Die Ausübung von Zweit- oder Nebentätigkeiten bei Unternehmen, die im Wettbewerb zu Graepel stehen, oder bei Kunden und Lieferanten ist grundsätzlich untersagt. Ausgenommen hiervon sind Nebentätigkeiten, die keinen Einfluss auf die Tätigkeit von Graepel ausüben. Diese bedürfen jedoch einer Anzeige und Freigabe in der Personalabteilung.

(Kapital-)Beteiligungen bei Wettbewerbern, Lieferanten oder Kunden sind der Personalabteilung mitzuteilen.

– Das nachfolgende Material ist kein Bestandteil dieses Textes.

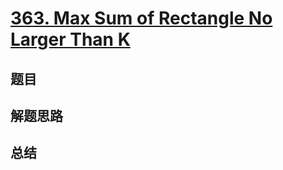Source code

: # [363. Max Sum of Rectangle No Larger Than K](https://leetcode.com/problems/max-sum-of-rectangle-no-larger-than-k/)

## 题目


## 解题思路


## 总结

Mitarbeiterinnen und Mitarbeiter

Bei Graepel findet keine Diskriminierung der Mitarbeiter (m/w) aufgrund von Hautfarbe, Geschlecht, Alter, Staatsangehörigkeit, Religion, sozialer Herkunft, Behinderung oder sexueller Ausrichtung statt. Dies gilt für die Einstellung von Mitarbeitern (m/w), für das bestehende Arbeitsverhältnis sowie für das berufliche Fortkommen bei Graepel. Hierfür sind ausschließlich Leistung, Persönlichkeit, Fähigkeiten und Eignung entscheidend.

Graepel beachtet die jeweiligen arbeitsrechtlichen Bestimmungen. Jeder Graepel-Mitarbeiter (m/w) hat im Rahmen der gesetzlichen Vorschriften der jeweiligen Länder das Recht, seine Interessen wahrzunehmen und eine Arbeitnehmervertretung zu gründen bzw. sich an einer solchen zu beteiligen. Kein Mitarbeiter (m/w) oder Arbeitnehmervertreter wird wegen der Wahrnehmung seiner Rechte benachteiligt. Graepel arbeitet mit den entsprechend den gesetzlichen Vorschriften bestehenden Arbeitnehmervertretungen offen und konstruktiv zusammen.

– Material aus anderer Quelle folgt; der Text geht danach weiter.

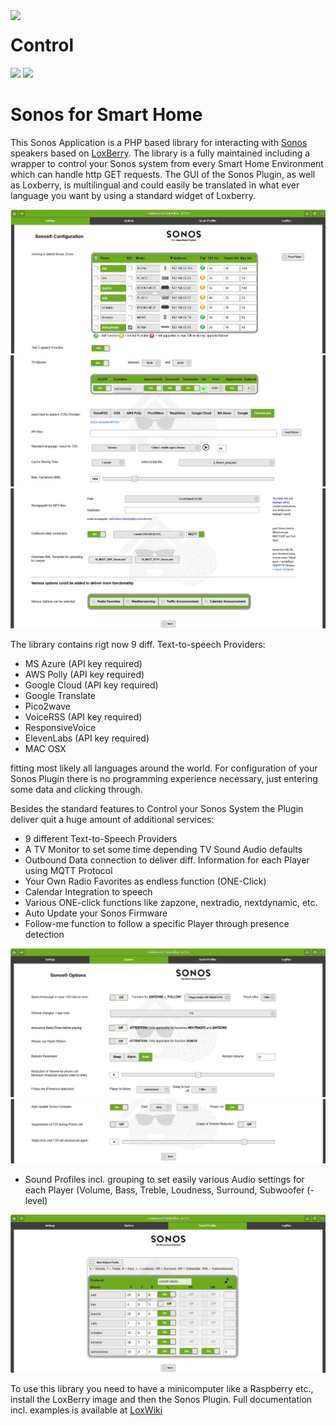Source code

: <img width="200px" src="webfrontend/html/images/sonos_logo.png" align="left"/>

# Control

![](https://img.shields.io/badge/Release-v5.9.0-blue)
![](https://img.shields.io/badge/PreRrelease-v5.3.9-blue)

Sonos for Smart Home
====================

This Sonos Application is a PHP based library for interacting with [Sonos](http://www.sonos.com/) speakers based on 
[LoxBerry](https://wiki-loxberry-de.translate.goog/start?_x_tr_sl=de&_x_tr_tl=en&_x_tr_hl=de&_x_tr_pto=wapp). The library is a fully maintained including a
wrapper to control your Sonos system from every Smart Home Environment which can handle http GET requests.
The GUI of the Sonos Plugin, as well as Loxberry, is multilingual and could easily be translated in what ever language
you want by using a standard widget of Loxberry. 

![Plugin logo](webfrontend/html/images/SR1.png)
![Plugin logo](webfrontend/html/images/SR2.png)
![Plugin logo](webfrontend/html/images/SR3.png)

The library contains rigt now 9 diff. Text-to-speech Providers:
* MS Azure (API key required)
* AWS Polly (API key required)
* Google Cloud (API key required)
* Google Translate 
* Pico2wave
* VoiceRSS (API key required)
* ResponsiveVoice
* ElevenLabs (API key required)
* MAC OSX 

fitting most likely all languages around the world.
For configuration of your Sonos Plugin there is no programming experience necessary, just entering some data and clicking through.

Besides the standard features to Control your Sonos System the Plugin deliver quit a huge amount of additional services:

* 9 different Text-to-Speech Providers
* A TV Monitor to set some time depending TV Sound Audio defaults
* Outbound Data connection to deliver diff. Information for each Player using MQTT Protocol
* Your Own Radio Favorites as endless function (ONE-Click)
* Calendar Integration to speech
* Various ONE-click functions like zapzone, nextradio, nextdynamic, etc.
* Auto Update your Sonos Firmware
* Follow-me function to follow a specific Player through presence detection

![Plugin logo](webfrontend/html/images/SO1.png)
![Plugin logo](webfrontend/html/images/SO2.png)

* Sound Profiles incl. grouping to set easily various Audio settings for each Player (Volume, Bass, Treble, Loudness, Surround, Subwoofer (-level)

![Plugin logo](webfrontend/html/images/SS1.png)

To use this library you need to have a minicomputer like a Raspberry etc., install the LoxBerry image and then the Sonos Plugin.
Full documentation incl. examples is available at [LoxWiki](https://wiki-loxberry-de.translate.goog/plugins/sonos4loxone/start?_x_tr_sl=de&_x_tr_tl=en&_x_tr_hl=de&_x_tr_pto=wapp)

Arbeitssicherheit, Gesundheit- und Umweltschutz

Graepel sorgt für die Sicherheit der Mitarbeiter (m/w) am Arbeitsplatz und bietet ein gesundheitsorientiertes Arbeitsumfeld.

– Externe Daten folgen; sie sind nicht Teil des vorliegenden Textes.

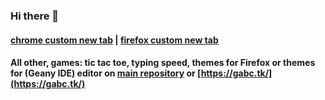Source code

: ### Hi there 👋



#### [chrome custom new tab](https://github.com/gabc123123/gabc123123.github.io/tree/main/other/chrome-custom-new-tab/) | [firefox custom new tab](https://github.com/gabc123123/gabc123123.github.io/tree/main/firefox-extensions/firefox-custom-new-tab/)

#### All other, games: tic tac toe, typing speed, themes for Firefox or themes for (Geany IDE) editor on [main repository](https://github.com/gabc123123/gabc123123.github.io) or [https://gabc.tk/](https://gabc.tk/)


<!--
**gabc123123/gabc123123** is a ✨ _special_ ✨ repository because its `README.md` (this file) appears on your GitHub profile.

Here are some ideas to get you started:

- 🔭 I’m currently working on ...
- 🌱 I’m currently learning ...
- 👯 I’m looking to collaborate on ...
- 🤔 I’m looking for help with ...
- 💬 Ask me about ...
- 📫 How to reach me: ...
- 😄 Pronouns: ...
- ⚡ Fun fact: ...
-->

Alle Mitarbeiter (m/w) haben bei der Ausübung ihrer Tätigkeit die Aufgabe, Gefährdungen für die Umwelt und die Gesundheit zu minimieren und den schonenden Umgang mit Ressourcen zu fördern. Bei Produkten und Verfahren ist auf den effizienten Einsatz von Energie und Ressourcen zu achten und die größtmögliche Umweltverträglichkeit anzustreben.

Vertrauliche Daten

Um einen hohen Daten- und Informationsschutz bei Graepel zu gewährleisten, dürfen Kenntnisse über vertrauliche Vorgänge, Daten und Vorhaben von Graepel und ihren Geschäftspartnern nur im unmittelbaren geschäftlichen Zusammenhang genutzt werden und unterliegen der Geheimhaltungspflicht.

Sanktionen bei Verstößen

Vorsätzliches Fehlverhalten und Verstöße gegen die geltenden gesetzlichen Regelungen und die betrieblichen Bestimmungen werden nicht toleriert. Allen Regelverletzungen wird nachgegangen.

Überprüfung

Die Führungskräfte sind gehalten, in ihrem Verantwortungsbereich in angemessener Weise sicherzustellen, dass:

  • Geschäfte in Übereinstimmung mit den relevanten Gesetzen und den internen Richtlinien abgewickelt werden.
  • Verletzungen des Verhaltenskodex und danach erlassener Regelungen aufgedeckt, verfolgt und korrigiert werden.
Leitung

Zu Beginn des Geschäftsjahres 2011 hat die Friedrich Graepel AG die unternehmensweite Hoheitsfunktion Compliance geschaffen. Die Verantwortung für dieses Ressort hat der Vorstand, Herr Klaus Mecking, übernommen. Zusätzlich werden zwei weitere Compliance-Ansprechpartner benannt, damit eine Ansprache auf allen Ebenen erfolgen kann.